DATA LISTING START

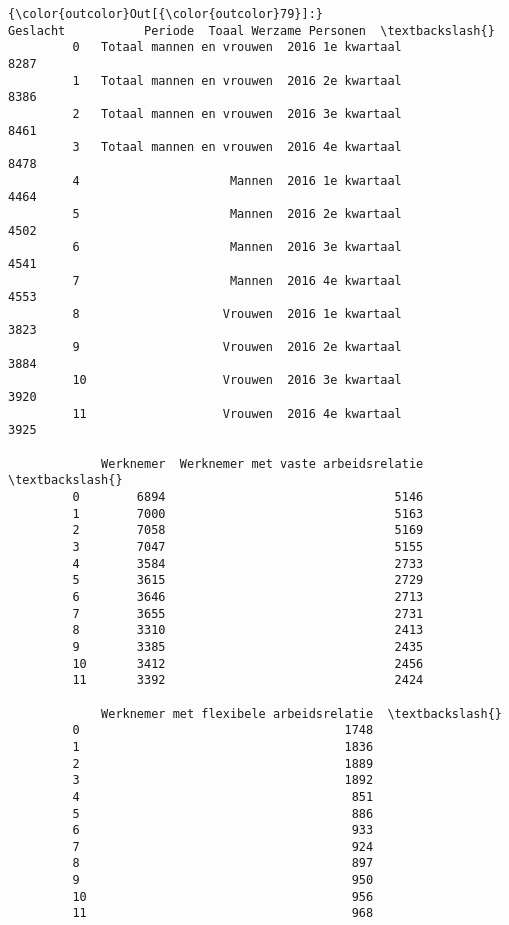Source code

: \documentclass[11pt]{article}
\begin{document}
            \begin{Verbatim}[commandchars=\\\{\}]
{\color{outcolor}Out[{\color{outcolor}79}]:}                     Geslacht           Periode  Toaal Werzame Personen  \textbackslash{}
         0   Totaal mannen en vrouwen  2016 1e kwartaal                    8287   
         1   Totaal mannen en vrouwen  2016 2e kwartaal                    8386   
         2   Totaal mannen en vrouwen  2016 3e kwartaal                    8461   
         3   Totaal mannen en vrouwen  2016 4e kwartaal                    8478   
         4                     Mannen  2016 1e kwartaal                    4464   
         5                     Mannen  2016 2e kwartaal                    4502   
         6                     Mannen  2016 3e kwartaal                    4541   
         7                     Mannen  2016 4e kwartaal                    4553   
         8                    Vrouwen  2016 1e kwartaal                    3823   
         9                    Vrouwen  2016 2e kwartaal                    3884   
         10                   Vrouwen  2016 3e kwartaal                    3920   
         11                   Vrouwen  2016 4e kwartaal                    3925   
         
             Werknemer  Werknemer met vaste arbeidsrelatie  \textbackslash{}
         0        6894                                5146   
         1        7000                                5163   
         2        7058                                5169   
         3        7047                                5155   
         4        3584                                2733   
         5        3615                                2729   
         6        3646                                2713   
         7        3655                                2731   
         8        3310                                2413   
         9        3385                                2435   
         10       3412                                2456   
         11       3392                                2424   
         
             Werknemer met flexibele arbeidsrelatie  \textbackslash{}
         0                                     1748   
         1                                     1836   
         2                                     1889   
         3                                     1892   
         4                                      851   
         5                                      886   
         6                                      933   
         7                                      924   
         8                                      897   
         9                                      950   
         10                                     956   
         11                                     968   
         

\end{Verbatim}
\end{document}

DATA LISTING END

## EXERCISE PROMPT
In the records above, how many lines include "Werknemer"? Give that number and nothing more.

## SOLUTION TO THIS EXERCISE
2